Donald Trump comienza este miércoles una visita oficial de tres días a China acompañado por una delegación de 16 altos directivos de grandes multinacionales, entre ellos Elon Musk y Tim Cook, en una señal del peso empresarial que rodea la agenda de la cumbre con Xi Jinping. La presencia de figuras de Apple, Tesla, Blackrock, Citi y Boeing pone el foco sobre el alcance real de los compromisos que puedan surgir de un viaje presentado como clave para el tablero económico global.
Antes de que el mandatario llegue a Pekín, el secretario del Tesoro, Scott Bessent, y el viceprimer ministro chino, He Lifeng, mantendrán consultas técnicas en Seúl durante martes y miércoles para preparar el terreno del encuentro presidencial. Esas conversaciones se apoyan en los consensos alcanzados en Busan durante octubre de 2025, mientras la Casa Blanca proyecta optimismo sobre la relación con Xi Jinping y sobre la posibilidad de consolidar acuerdos económicos.

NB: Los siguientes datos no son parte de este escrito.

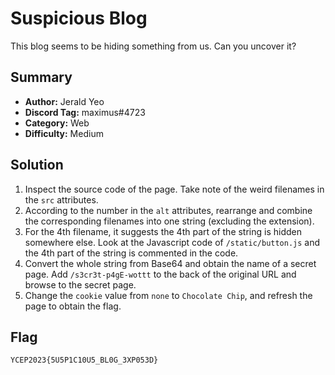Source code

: # Suspicious Blog
This blog seems to be hiding something from us. Can you uncover it?

## Summary
+ **Author:** Jerald Yeo
+ **Discord Tag:** maximus#4723
+ **Category:** Web
+ **Difficulty:** Medium

## Solution
1. Inspect the source code of the page. Take note of the weird filenames in the `src` attributes.
2. According to the number in the `alt` attributes, rearrange and combine the corresponding filenames into one string (excluding the extension). 
3. For the 4th filename, it suggests the 4th part of the string is hidden somewhere else. Look at the Javascript code of `/static/button.js` and the 4th part of the string is commented in the code.
4. Convert the whole string from Base64 and obtain the name of a secret page. Add `/s3cr3t-p4gE-wottt` to the back of the original URL and browse to the secret page.
5. Change the `cookie` value from `none` to `Chocolate Chip`, and refresh the page to obtain the flag. 

## Flag
```
YCEP2023{5U5P1C10U5_BL0G_3XP053D}
```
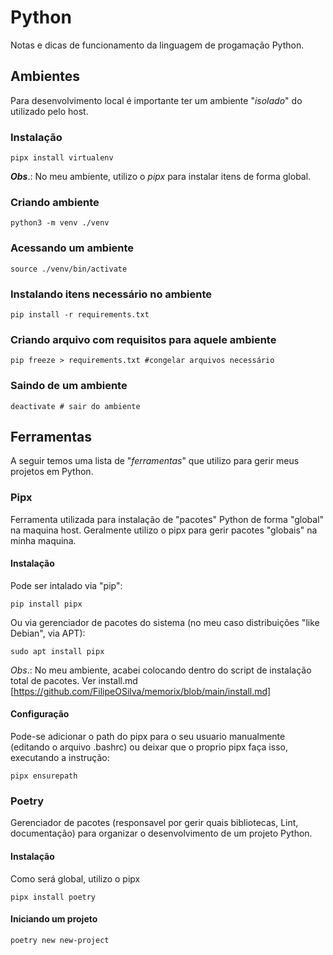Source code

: # Python

Notas e dicas de funcionamento da linguagem de progamação Python.

## Ambientes

Para desenvolvimento local é importante ter um ambiente "*isolado*" do utilizado pelo host.

### Instalação
```
pipx install virtualenv
```
***Obs***.: No meu ambiente, utilizo o *pipx* para instalar itens de forma global.

### Criando ambiente
```
python3 -m venv ./venv
```
### Acessando um ambiente
```
source ./venv/bin/activate
```
### Instalando itens necessário no ambiente
```
pip install -r requirements.txt
```
### Criando arquivo com requisitos para aquele ambiente
```
pip freeze > requirements.txt #congelar arquivos necessário
```
### Saindo de um ambiente
```
deactivate # sair do ambiente
```

## Ferramentas

A seguir temos uma lista de "*ferramentas*" que utilizo para gerir meus projetos em Python.
### Pipx

Ferramenta utilizada para instalação de "pacotes" Python de forma "global" na maquina host. Geralmente utilizo o pipx para gerir pacotes "globais" na minha maquina.

#### Instalação

Pode ser intalado via "pip":
```
pip install pipx
```

Ou via gerenciador de pacotes do sistema (no meu caso distribuições "like Debian", via APT):
```
sudo apt install pipx
```

*_Obs_*.: No meu ambiente, acabei colocando dentro do script de instalação total de pacotes. Ver install.md [https://github.com/FilipeOSilva/memorix/blob/main/install.md]

#### Configuração

Pode-se adicionar o path do pipx para o seu usuario manualmente (editando o arquivo .bashrc) ou deixar que o proprio pipx faça isso, executando a instrução:

```
pipx ensurepath
```

### Poetry

Gerenciador de pacotes (responsavel por gerir quais bibliotecas, Lint, documentação) para organizar o desenvolvimento de um projeto Python.

#### Instalação

Como será global, utilizo o pipx
```
pipx install poetry
```

#### Iniciando um projeto

```
poetry new new-project
```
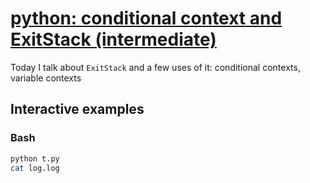 # [python: conditional context and ExitStack (intermediate)](https://youtu.be/FHixla7BLvI)

Today I talk about `ExitStack` and a few uses of it: conditional contexts, variable contexts

## Interactive examples

### Bash

```bash
python t.py
cat log.log
```
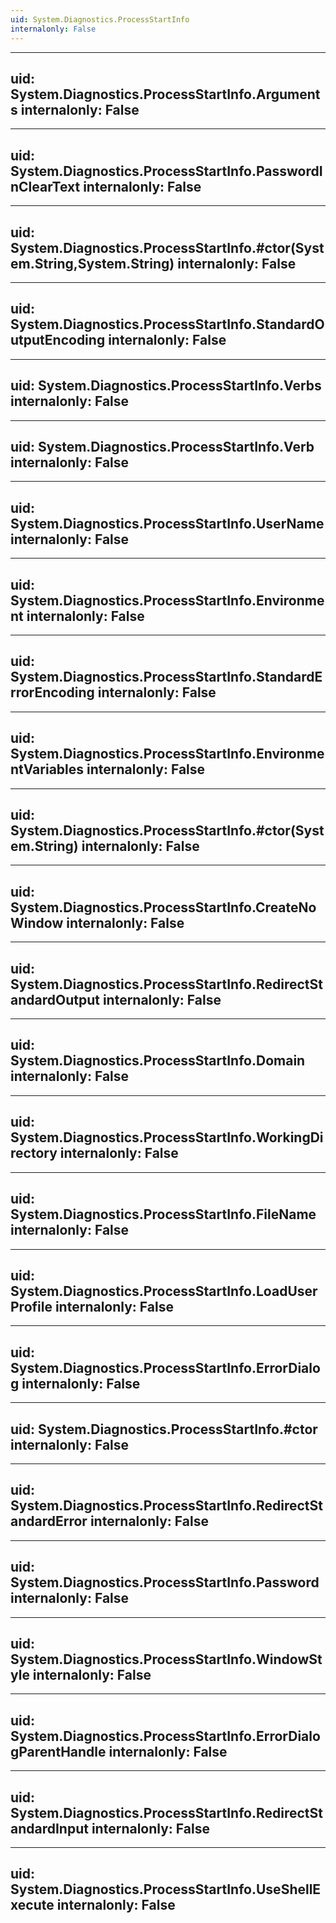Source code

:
 ```yaml
---
uid: System.Diagnostics.ProcessStartInfo
internalonly: False
---
```


---
uid: System.Diagnostics.ProcessStartInfo.Arguments
internalonly: False
---

---
uid: System.Diagnostics.ProcessStartInfo.PasswordInClearText
internalonly: False
---

---
uid: System.Diagnostics.ProcessStartInfo.#ctor(System.String,System.String)
internalonly: False
---

---
uid: System.Diagnostics.ProcessStartInfo.StandardOutputEncoding
internalonly: False
---

---
uid: System.Diagnostics.ProcessStartInfo.Verbs
internalonly: False
---

---
uid: System.Diagnostics.ProcessStartInfo.Verb
internalonly: False
---

---
uid: System.Diagnostics.ProcessStartInfo.UserName
internalonly: False
---

---
uid: System.Diagnostics.ProcessStartInfo.Environment
internalonly: False
---

---
uid: System.Diagnostics.ProcessStartInfo.StandardErrorEncoding
internalonly: False
---

---
uid: System.Diagnostics.ProcessStartInfo.EnvironmentVariables
internalonly: False
---

---
uid: System.Diagnostics.ProcessStartInfo.#ctor(System.String)
internalonly: False
---

---
uid: System.Diagnostics.ProcessStartInfo.CreateNoWindow
internalonly: False
---

---
uid: System.Diagnostics.ProcessStartInfo.RedirectStandardOutput
internalonly: False
---

---
uid: System.Diagnostics.ProcessStartInfo.Domain
internalonly: False
---

---
uid: System.Diagnostics.ProcessStartInfo.WorkingDirectory
internalonly: False
---

---
uid: System.Diagnostics.ProcessStartInfo.FileName
internalonly: False
---

---
uid: System.Diagnostics.ProcessStartInfo.LoadUserProfile
internalonly: False
---

---
uid: System.Diagnostics.ProcessStartInfo.ErrorDialog
internalonly: False
---

---
uid: System.Diagnostics.ProcessStartInfo.#ctor
internalonly: False
---

---
uid: System.Diagnostics.ProcessStartInfo.RedirectStandardError
internalonly: False
---

---
uid: System.Diagnostics.ProcessStartInfo.Password
internalonly: False
---

---
uid: System.Diagnostics.ProcessStartInfo.WindowStyle
internalonly: False
---

---
uid: System.Diagnostics.ProcessStartInfo.ErrorDialogParentHandle
internalonly: False
---

---
uid: System.Diagnostics.ProcessStartInfo.RedirectStandardInput
internalonly: False
---

---
uid: System.Diagnostics.ProcessStartInfo.UseShellExecute
internalonly: False
---
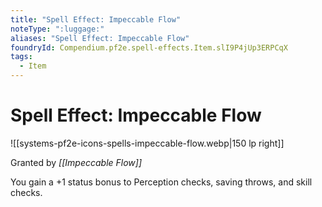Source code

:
 ```yaml
---
title: "Spell Effect: Impeccable Flow"
noteType: ":luggage:"
aliases: "Spell Effect: Impeccable Flow"
foundryId: Compendium.pf2e.spell-effects.Item.slI9P4jUp3ERPCqX
tags:
  - Item
---
```


# Spell Effect: Impeccable Flow
![[systems-pf2e-icons-spells-impeccable-flow.webp|150 lp right]]

Granted by _[[Impeccable Flow]]_

You gain a +1 status bonus to Perception checks, saving throws, and skill checks.
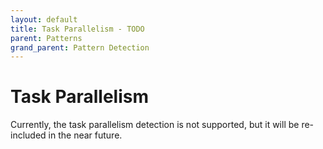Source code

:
 ```yaml
---
layout: default
title: Task Parallelism - TODO
parent: Patterns
grand_parent: Pattern Detection
---
```


# Task Parallelism
Currently, the task parallelism detection is not supported, but it will be re-included in the near future.
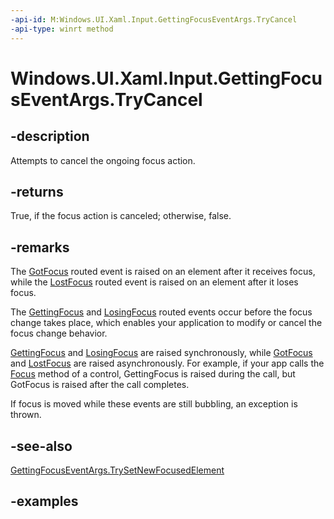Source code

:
 ```yaml
---
-api-id: M:Windows.UI.Xaml.Input.GettingFocusEventArgs.TryCancel
-api-type: winrt method
---
```


<!-- Method syntax.
public bool GettingFocusEventArgs.TryCancel()
-->

# Windows.UI.Xaml.Input.GettingFocusEventArgs.TryCancel

## -description
Attempts to cancel the ongoing focus action.

## -returns
True, if the focus action is canceled; otherwise, false.

## -remarks
The [GotFocus](../windows.ui.xaml/uielement_gotfocus.md) routed event is raised on an element after it receives focus, while the [LostFocus](../windows.ui.xaml/uielement_lostfocus.md) routed event is raised on an element after it loses focus. 

The [GettingFocus](../windows.ui.xaml/uielement_gettingfocus.md) and [LosingFocus](../windows.ui.xaml/uielement_losingfocus.md) routed events occur before the focus change takes place, which enables your application to modify or cancel the focus change behavior.   

[GettingFocus](../windows.ui.xaml/uielement_gettingfocus.md) and [LosingFocus](../windows.ui.xaml/uielement_losingfocus.md) are raised synchronously, while [GotFocus](../windows.ui.xaml/uielement_gotfocus.md) and [LostFocus](../windows.ui.xaml/uielement_lostfocus.md) are raised asynchronously. For example, if your app calls the [Focus](../windows.ui.xaml.controls.control#Windows_UI_Xaml_Controls_Control_Focus_Windows_UI_Xaml_FocusState_) method of a control, GettingFocus is raised during the call, but GotFocus is raised after the call completes. 

If focus is moved while these events are still bubbling, an exception is thrown.

## -see-also
[GettingFocusEventArgs.TrySetNewFocusedElement](gettingfocuseventargs_trysetnewfocusedelement_804964491.md)

## -examples

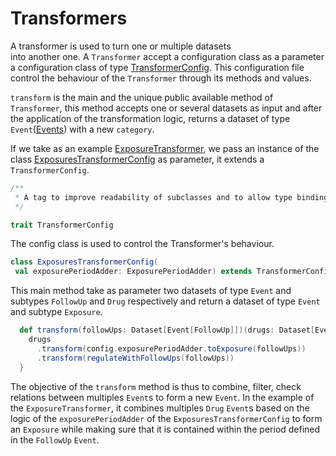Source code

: # Transformers

A transformer is used to turn one or multiple  datasets  
into another one. A  `Transformer`  accept a configuration class as a parameter 
a configuration class of type
 [TransformerConfig](https://github.com/X-DataInitiative/SCALPEL-Extraction/blob/master/src/main/scala/fr/polytechnique/cmap/cnam/etl/transformers/TransformerConfig.scala).
This configuration file control the behaviour of the `Transformer` through its methods and values.


`transform` is the main and the unique public available method of `Transformer`, this method accepts one or several datasets  as input
 and after the application of the transformation logic, returns a dataset of type `Event`([Events](Events.md)) with a new `category`.
 
 If we take as an example [ExposureTransformer](https://github.com/X-DataInitiative/SCALPEL-Extraction/blob/master/src/main/scala/fr/polytechnique/cmap/cnam/etl/transformers/exposures/ExposureTransformer.scala),
 we pass an instance of the class [ExposuresTransformerConfig](https://github.com/X-DataInitiative/SCALPEL-Extraction/blob/master/src/main/scala/fr/polytechnique/cmap/cnam/etl/transformers/exposures/ExposuresTransformerConfig.scala)
 as parameter, it extends a `TransformerConfig`.
 ```scala  
/**
  * A tag to improve readability of subclasses and to allow type binding
  */

trait TransformerConfig 
 ```
The config class is used to control the Transformer's  behaviour.
 ```scala  
class ExposuresTransformerConfig(
  val exposurePeriodAdder: ExposurePeriodAdder) extends TransformerConfig with Serializable
 ```  
This main method take as parameter two datasets of type `Event` and subtypes `FollowUp` and `Drug` respectively
and return a dataset of type `Event` and subtype `Exposure`.

```scala 
  def transform(followUps: Dataset[Event[FollowUp]])(drugs: Dataset[Event[Drug]]): Dataset[Event[Exposure]] = {
    drugs
      .transform(config.exposurePeriodAdder.toExposure(followUps))
      .transform(regulateWithFollowUps(followUps))
  }
 ```
The objective of the `transform` method is thus to combine, filter, check relations between multiples `Event`s to form a new `Event`.
In the example of the `ExposureTransformer`, it combines multiples `Drug` `Event`s based on the logic of 
the `exposurePeriodAdder` of the `ExposuresTransformerConfig` to form an `Exposure` while 
making sure that it is contained within the period defined in the `FollowUp` `Event`.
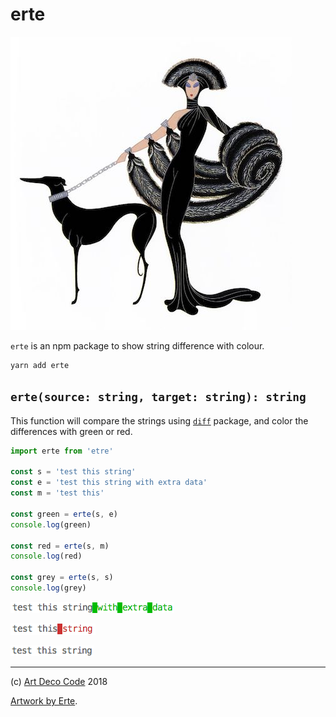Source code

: # erte

![erte](doc/woman.jpg)

`erte` is an npm package to show string difference with colour.

```sh
yarn add erte
```

## `erte(source: string, target: string): string`

This function will compare the strings using [`diff`][2] package, and color the
differences with green or red.

```js
import erte from 'etre'

const s = 'test this string'
const e = 'test this string with extra data'
const m = 'test this'

const green = erte(s, e)
console.log(green)

const red = erte(s, m)
console.log(red)

const grey = erte(s, s)
console.log(grey)
```

![extra](doc/extra.png)

![missing](doc/missing.png)

![same](doc/same.png)

---

(c) [Art Deco Code][1] 2018

[Artwork by Erte][3].

[1]: https://artdeco.bz
[2]: https://npmjs.org/package/diff
[3]: http://www.erte.com
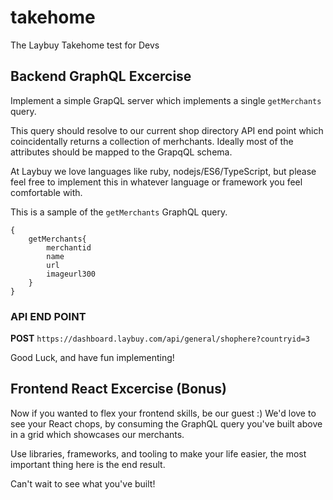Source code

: # takehome
The Laybuy Takehome test for Devs

## Backend GraphQL Excercise
Implement a simple GrapQL server which implements a single `getMerchants` query.

This query should resolve to our current shop directory API end point which coincidentally returns a collection of merhchants. Ideally most of the attributes should be mapped to the GrapqQL schema.

At Laybuy we love languages like ruby, nodejs/ES6/TypeScript, but please feel free to implement this in whatever language or framework you feel comfortable with.

This is a sample of the `getMerchants` GraphQL query.
```
{
    getMerchants{
        merchantid
        name
        url
        imageurl300
    } 
}
```

### API END POINT
**POST** `https://dashboard.laybuy.com/api/general/shophere?countryid=3`

Good Luck, and have fun implementing!

## Frontend React Excercise (Bonus)

Now if you wanted to flex your frontend skills, be our guest :) We'd love to see your React chops, by consuming the GraphQL query you've built above in a grid which showcases our merchants.

Use libraries, frameworks, and tooling to make your life easier, the most important thing here is the end result. 

Can't wait to see what you've built!


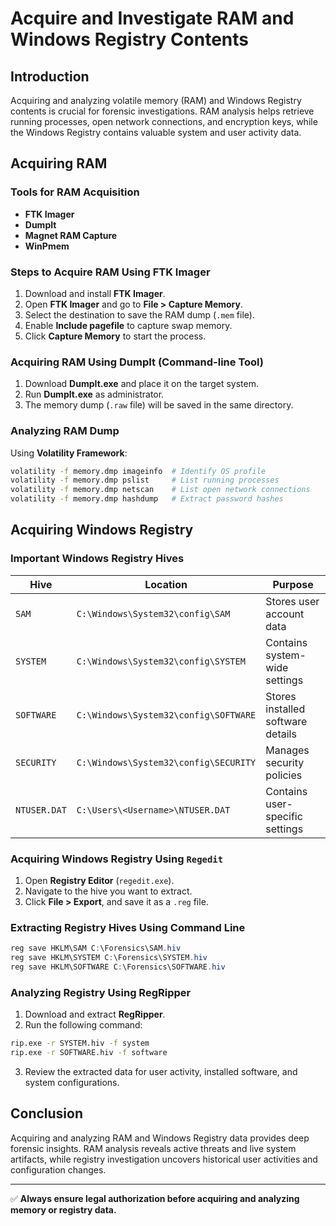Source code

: # Acquire and Investigate RAM and Windows Registry Contents

## Introduction
Acquiring and analyzing volatile memory (RAM) and Windows Registry contents is crucial for forensic investigations. RAM analysis helps retrieve running processes, open network connections, and encryption keys, while the Windows Registry contains valuable system and user activity data.

## Acquiring RAM
### Tools for RAM Acquisition
- **FTK Imager**
- **DumpIt**
- **Magnet RAM Capture**
- **WinPmem**

### Steps to Acquire RAM Using FTK Imager
1. Download and install **FTK Imager**.
2. Open **FTK Imager** and go to **File > Capture Memory**.
3. Select the destination to save the RAM dump (`.mem` file).
4. Enable **Include pagefile** to capture swap memory.
5. Click **Capture Memory** to start the process.

### Acquiring RAM Using DumpIt (Command-line Tool)
1. Download **DumpIt.exe** and place it on the target system.
2. Run **DumpIt.exe** as administrator.
3. The memory dump (`.raw` file) will be saved in the same directory.

### Analyzing RAM Dump
Using **Volatility Framework**:
```bash
volatility -f memory.dmp imageinfo  # Identify OS profile
volatility -f memory.dmp pslist     # List running processes
volatility -f memory.dmp netscan    # List open network connections
volatility -f memory.dmp hashdump   # Extract password hashes
```

## Acquiring Windows Registry
### Important Windows Registry Hives
| Hive | Location | Purpose |
|------|---------|---------|
| `SAM` | `C:\Windows\System32\config\SAM` | Stores user account data |
| `SYSTEM` | `C:\Windows\System32\config\SYSTEM` | Contains system-wide settings |
| `SOFTWARE` | `C:\Windows\System32\config\SOFTWARE` | Stores installed software details |
| `SECURITY` | `C:\Windows\System32\config\SECURITY` | Manages security policies |
| `NTUSER.DAT` | `C:\Users\<Username>\NTUSER.DAT` | Contains user-specific settings |

### Acquiring Windows Registry Using `Regedit`
1. Open **Registry Editor** (`regedit.exe`).
2. Navigate to the hive you want to extract.
3. Click **File > Export**, and save it as a `.reg` file.

### Extracting Registry Hives Using Command Line
```powershell
reg save HKLM\SAM C:\Forensics\SAM.hiv
reg save HKLM\SYSTEM C:\Forensics\SYSTEM.hiv
reg save HKLM\SOFTWARE C:\Forensics\SOFTWARE.hiv
```

### Analyzing Registry Using RegRipper
1. Download and extract **RegRipper**.
2. Run the following command:
```bash
rip.exe -r SYSTEM.hiv -f system
rip.exe -r SOFTWARE.hiv -f software
```
3. Review the extracted data for user activity, installed software, and system configurations.

## Conclusion
Acquiring and analyzing RAM and Windows Registry data provides deep forensic insights. RAM analysis reveals active threats and live system artifacts, while registry investigation uncovers historical user activities and configuration changes.

---
✅ **Always ensure legal authorization before acquiring and analyzing memory or registry data.**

En ese contexto, también destaca la exclusión de Jensen Huang, consejero delegado de Nvidia, pese a que la semana pasada había calificado como un «honor» representar a su país. La ausencia de la empresa más valiosa del mundo ha generado interpretaciones en el sector tecnológico y añade presión sobre una gira que llega acompañada de expectativas elevadas y de la necesidad de mostrar resultados verificables más allá del discurso oficial.